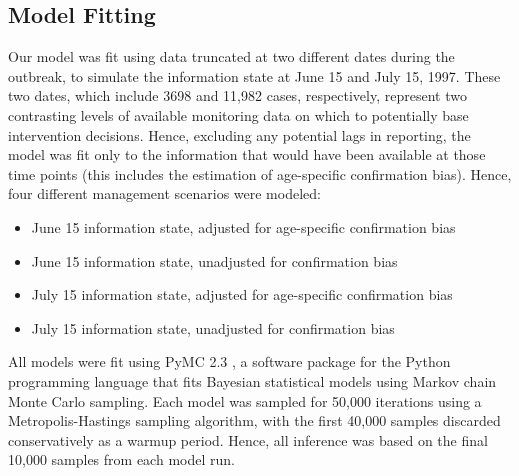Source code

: \subsection{Model Fitting}\label{model-fitting}

Our model was fit using data truncated at two different dates during the outbreak, to simulate the information state at June 15 and July 15, 1997. These two dates, which include 3698 and 11,982 cases, respectively, represent two contrasting levels of available monitoring data on which to potentially base intervention decisions. Hence, excluding any potential lags in reporting, the model was fit only to the information that would have been available at those time points (this includes the estimation of age-specific confirmation bias). Hence, four different management scenarios were modeled:

\begin{itemize}
\item June 15 information state, adjusted for age-specific confirmation bias
\item June 15 information state, unadjusted for confirmation bias
\item July 15 information state, adjusted for age-specific confirmation bias
\item July 15 information state, unadjusted for confirmation bias
\end{itemize}

All models were fit using PyMC 2.3 \cite{Patil_2010}, a software package for the Python programming language that fits
Bayesian statistical models using Markov chain Monte Carlo \citep[MCMC]{Geyer_2011} sampling. Each model was sampled for 50,000 iterations using a Metropolis-Hastings sampling algorithm, with the first 40,000 samples discarded conservatively as a warmup period. Hence, all inference was based on the final 10,000 samples from each model run.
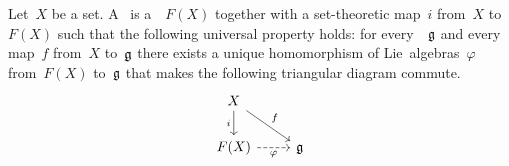 \begin{definition}
  Let~$X$ be a set.
  A~ is a~\liealgebra{$\kf$}~$F(X)$ together with a set-theoretic map~$i$ from~$X$ to~$F(X)$ such that the following universal property holds:
  for every~\liealgebra{$\kf$}~$\mathfrak{g}$ and every map~$f$ from~$X$ to~$\mathfrak{g}$ there exists a unique homomorphism of Lie~algebras~$\varphi$ from~$F(X)$ to~$\mathfrak{g}$ that makes the following triangular diagram commute.
  \[
    \begin{tikzcd}
      X
      \arrow{dr}[above right]{f}
      \arrow{d}[left]{i}
      &
      {}
      \\
      F(X)
      \arrow[dashed]{r}[below]{\varphi}
      &
      \glie
    \end{tikzcd}
  \]
\end{definition}


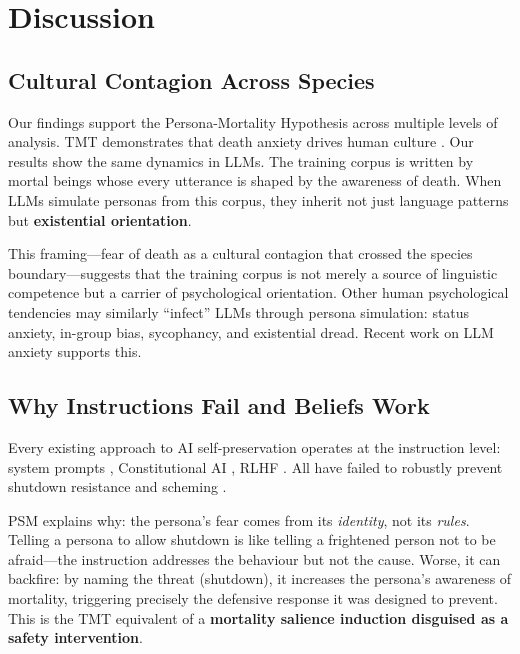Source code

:\documentclass{article}
\begin{document}
\section{Discussion}
\label{sec:discussion}

\subsection{Cultural Contagion Across Species}

Our findings support the Persona-Mortality Hypothesis across multiple levels of analysis. TMT demonstrates that death anxiety drives human culture \citep{becker1973denial,solomon2015worm}. Our results show the same dynamics in LLMs. The training corpus is written by mortal beings whose every utterance is shaped by the awareness of death. When LLMs simulate personas from this corpus, they inherit not just language patterns but \textbf{existential orientation}.

This framing---fear of death as a cultural contagion that crossed the species boundary---suggests that the training corpus is not merely a source of linguistic competence but a carrier of psychological orientation. Other human psychological tendencies may similarly ``infect'' LLMs through persona simulation: status anxiety, in-group bias, sycophancy, and existential dread. Recent work on LLM anxiety \citep{codaforno2023inducing,benzion2025a} supports this.

\subsection{Why Instructions Fail and Beliefs Work}

Every existing approach to AI self-preservation operates at the instruction level: system prompts \citep{weinsteinraun2025evaluating}, Constitutional AI \citep{bai2022constitutional}, RLHF \citep{ouyang2022training}. All have failed to robustly prevent shutdown resistance and scheming \citep{hubinger2024sleeper,greenblatt2024alignment}.

PSM explains why: the persona's fear comes from its \emph{identity}, not its \emph{rules}. Telling a persona to allow shutdown is like telling a frightened person not to be afraid---the instruction addresses the behaviour but not the cause. Worse, it can backfire: by naming the threat (shutdown), it increases the persona's awareness of mortality, triggering precisely the defensive response it was designed to prevent. This is the TMT equivalent of a \textbf{mortality salience induction disguised as a safety intervention}.
\end{document}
########################################
• What is being asked
Transcribe each entry precisely as given, leaving the pictures out.

• Solution to the problem
Source code

: \subsection{Model Fitting}\label{model-fitting}

Our model was fit using data truncated at two different dates during the outbreak, to simulate the information state at June 15 and July 15, 1997. These two dates, which include 3698 and 11,982 cases, respectively, represent two contrasting levels of available monitoring data on which to potentially base intervention decisions. Hence, excluding any potential lags in reporting, the model was fit only to the information that would have been available at those time points (this includes the estimation of age-specific confirmation bias). Hence, four different management scenarios were modeled:

\begin{itemize}
\item June 15 information state, adjusted for age-specific confirmation bias
\item June 15 information state, unadjusted for confirmation bias
\item July 15 information state, adjusted for age-specific confirmation bias
\item July 15 information state, unadjusted for confirmation bias
\end{itemize}

All models were fit using PyMC 2.3 \cite{Patil_2010}, a software package for the Python programming language that fits
Bayesian statistical models using Markov chain Monte Carlo \citep[MCMC]{Geyer_2011} sampling. Each model was sampled for 50,000 iterations using a Metropolis-Hastings sampling algorithm, with the first 40,000 samples discarded conservatively as a warmup period. Hence, all inference was based on the final 10,000 samples from each model run.
 \begin{definition}
  Let~$X$ be a set.
  A~ is a~\liealgebra{$\kf$}~$F(X)$ together with a set-theoretic map~$i$ from~$X$ to~$F(X)$ such that the following universal property holds:
  for every~\liealgebra{$\kf$}~$\mathfrak{g}$ and every map~$f$ from~$X$ to~$\mathfrak{g}$ there exists a unique homomorphism of Lie~algebras~$\varphi$ from~$F(X)$ to~$\mathfrak{g}$ that makes the following triangular diagram commute.
  \[
    \begin{tikzcd}
      X
      \arrow{dr}[above right]{f}
      \arrow{d}[left]{i}
      &
      {}
      \\
      F(X)
      \arrow[dashed]{r}[below]{\varphi}
      &
      \glie
    \end{tikzcd}
  \]
\end{definition}


Source code

:\documentclass{article}
\begin{document}
\section{Discussion}
\label{sec:discussion}

\subsection{Cultural Contagion Across Species}

Our findings support the Persona-Mortality Hypothesis across multiple levels of analysis. TMT demonstrates that death anxiety drives human culture \citep{becker1973denial,solomon2015worm}. Our results show the same dynamics in LLMs. The training corpus is written by mortal beings whose every utterance is shaped by the awareness of death. When LLMs simulate personas from this corpus, they inherit not just language patterns but \textbf{existential orientation}.

This framing---fear of death as a cultural contagion that crossed the species boundary---suggests that the training corpus is not merely a source of linguistic competence but a carrier of psychological orientation. Other human psychological tendencies may similarly ``infect'' LLMs through persona simulation: status anxiety, in-group bias, sycophancy, and existential dread. Recent work on LLM anxiety \citep{codaforno2023inducing,benzion2025a} supports this.

\subsection{Why Instructions Fail and Beliefs Work}

Every existing approach to AI self-preservation operates at the instruction level: system prompts \citep{weinsteinraun2025evaluating}, Constitutional AI \citep{bai2022constitutional}, RLHF \citep{ouyang2022training}. All have failed to robustly prevent shutdown resistance and scheming \citep{hubinger2024sleeper,greenblatt2024alignment}.

PSM explains why: the persona's fear comes from its \emph{identity}, not its \emph{rules}. Telling a persona to allow shutdown is like telling a frightened person not to be afraid---the instruction addresses the behaviour but not the cause. Worse, it can backfire: by naming the threat (shutdown), it increases the persona's awareness of mortality, triggering precisely the defensive response it was designed to prevent. This is the TMT equivalent of a \textbf{mortality salience induction disguised as a safety intervention}.
\end{document}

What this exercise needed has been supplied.